## [What to work on]
Extract, from the records beneath this instruction, each line that contains the word "associated".

## [Material shown]
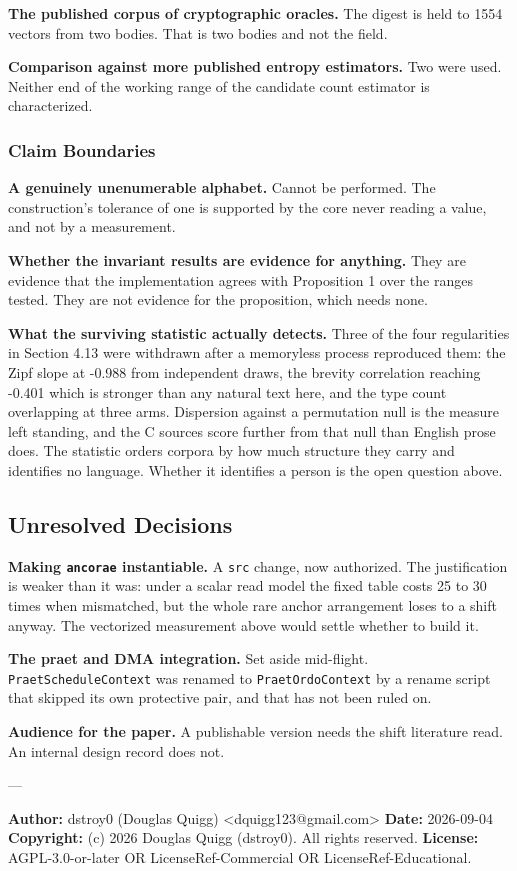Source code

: \textbf{The published corpus of cryptographic oracles.} The digest is held to 1554 vectors from two bodies. That is two bodies and not the field.

\textbf{Comparison against more published entropy estimators.} Two were used. Neither end of the working range of the candidate count estimator is characterized.

\subsubsection{Claim Boundaries}

\textbf{A genuinely unenumerable alphabet.} Cannot be performed. The construction's tolerance of one is supported by the core never reading a value, and not by a measurement.

\textbf{Whether the invariant results are evidence for anything.} They are evidence that the implementation agrees with Proposition 1 over the ranges tested. They are not evidence for the proposition, which needs none.

\textbf{What the surviving statistic actually detects.} Three of the four regularities in Section 4.13 were withdrawn after a memoryless process reproduced them: the Zipf slope at -0.988 from independent draws, the brevity correlation reaching -0.401 which is stronger than any natural text here, and the type count overlapping at three arms. Dispersion against a permutation null is the measure left standing, and the C sources score further from that null than English prose does. The statistic orders corpora by how much structure they carry and identifies no language. Whether it identifies a person is the open question above.

\subsection{Unresolved Decisions}

\textbf{Making \texttt{ancorae} instantiable.} A \texttt{src} change, now authorized. The justification is weaker than it was: under a scalar read model the fixed table costs 25 to 30 times when mismatched, but the whole rare anchor arrangement loses to a shift anyway. The vectorized measurement above would settle whether to build it.

\textbf{The praet and DMA integration.} Set aside mid-flight. \texttt{Praet\allowbreak{}Schedule\allowbreak{}Context} was renamed to \texttt{Praet\allowbreak{}Ordo\allowbreak{}Context} by a rename script that skipped its own protective pair, and that has not been ruled on.

\textbf{Audience for the paper.} A publishable version needs the shift literature read. An internal design record does not.

---

\textbf{Author:} dstroy0 (Douglas Quigg) <dquigg123@gmail.com> \textbf{Date:} 2026-09-04 \textbf{Copyright:} (c) 2026 Douglas Quigg (dstroy0). All rights reserved. \textbf{License:} AGPL-3.0-or-later OR LicenseRef-Commercial OR LicenseRef-Educational.

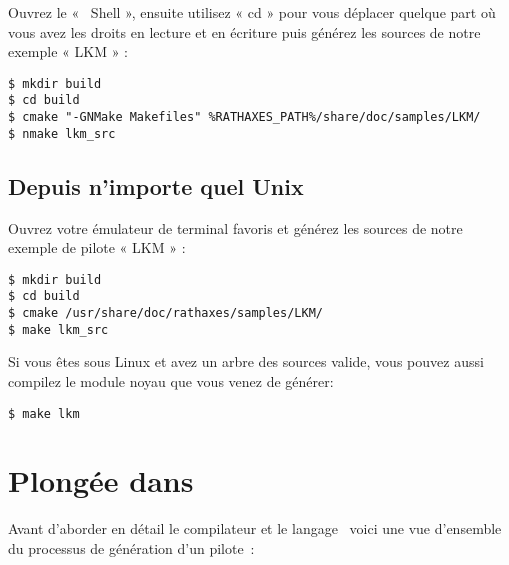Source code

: \documentclass[francais]{rtxarticle}
\begin{document}
Ouvrez le « \rtx\ Shell », ensuite utilisez « cd » pour vous déplacer quelque
part où vous avez les droits en lecture et en écriture puis générez les sources
de notre exemple « LKM » :

\begin{lstlisting}
$ mkdir build
$ cd build
$ cmake "-GNMake Makefiles" %RATHAXES_PATH%/share/doc/samples/LKM/
$ nmake lkm_src
\end{lstlisting}

\subsection{Depuis n'importe quel Unix}

Ouvrez votre émulateur de terminal favoris et générez les sources de notre
exemple de pilote « LKM » :

\begin{lstlisting}
$ mkdir build
$ cd build
$ cmake /usr/share/doc/rathaxes/samples/LKM/
$ make lkm_src
\end{lstlisting}

Si vous êtes sous Linux et avez un arbre des sources valide, vous pouvez aussi
compilez le module noyau que vous venez de générer:

\begin{lstlisting}
$ make lkm
\end{lstlisting}

\section{Plongée dans \rtx}

Avant d'aborder en détail le compilateur et le langage \rtx\ voici une vue
d'ensemble du processus de génération d'un pilote~:
\end{document}
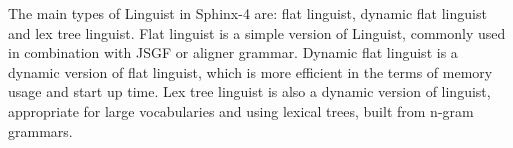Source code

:The main types of Linguist in Sphinx-4 are: flat linguist, dynamic flat linguist
and lex tree linguist. Flat linguist is a simple version of Linguist, commonly
used in combination with JSGF or aligner grammar.  Dynamic flat linguist is a
dynamic version of flat linguist, which is more efficient in the terms of memory usage and start up time.
Lex tree linguist is also a dynamic version of linguist, appropriate for large
vocabularies and using lexical trees, built from n-gram grammars. 











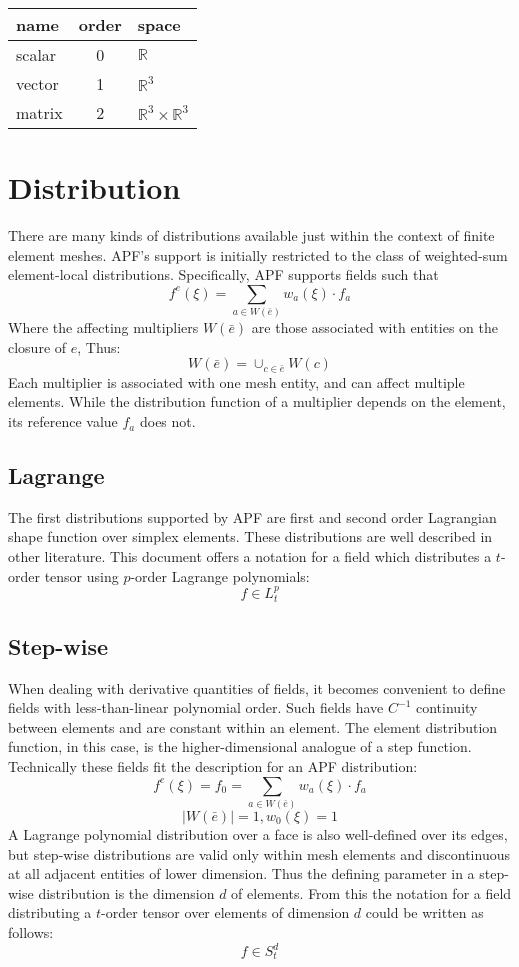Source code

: \documentclass{article}
\begin{document}
\begin{center}
\begin{tabular}{lcl}
name & order & space \\ \hline
scalar & 0 & $\mathbb{R}$ \\
vector & 1 & $\mathbb{R}^3$ \\
matrix & 2 & $\mathbb{R}^3\times \mathbb{R}^3$ \\
\end{tabular}
\end{center}

\section{Distribution}
There are many kinds of distributions available just within the context of
finite element meshes.
APF's support is initially restricted to the class of weighted-sum
element-local distributions.
Specifically, APF supports fields such that
\[f^e(\xi) = \sum_{a\in W(\bar{e})} w_a(\xi)\cdot f_a\]
Where the affecting multipliers $W(\bar{e})$ are those associated with
entities on the closure of $e$, Thus:
\[W(\bar{e})=\cup_{c\in \bar{e}} W(c)\]
Each multiplier is associated with one mesh entity, and can affect
multiple elements.
While the distribution function of a multiplier depends on the element,
its reference value $f_a$ does not.

\subsection{Lagrange}
The first distributions supported by APF are first and second
order Lagrangian shape function over simplex elements.
These distributions are well described in other literature.
This document offers a notation for a field which distributes
a $t$-order tensor using $p$-order Lagrange polynomials:
\[f\in L^p_t\]

\subsection{Step-wise}
When dealing with derivative quantities of fields, it becomes
convenient to define fields with less-than-linear polynomial order.
Such fields have $C^{-1}$ continuity between elements and are constant
within an element.
The element distribution function, in this case, is the higher-dimensional
analogue of a step function.
Technically these fields fit the description for an APF distribution:
\[f^e(\xi)=f_0=\sum_{a\in W(\bar{e})} w_a(\xi)\cdot f_a\]
\[|W(\bar{e})|=1, w_0(\xi)=1\]
A Lagrange polynomial distribution over a face is also well-defined
over its edges, but step-wise distributions are valid only within
mesh elements and discontinuous at all adjacent entities of lower
dimension.
Thus the defining parameter in a step-wise distribution is the
dimension $d$ of elements.
From this the notation for a field distributing a $t$-order
tensor over elements of dimension $d$ could be written as follows:
\[f\in S^d_t\]
\end{document}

## [Task solution]
Where the affecting multipliers $W(\bar{e})$ are those associated with
Each multiplier is associated with one mesh entity, and can affect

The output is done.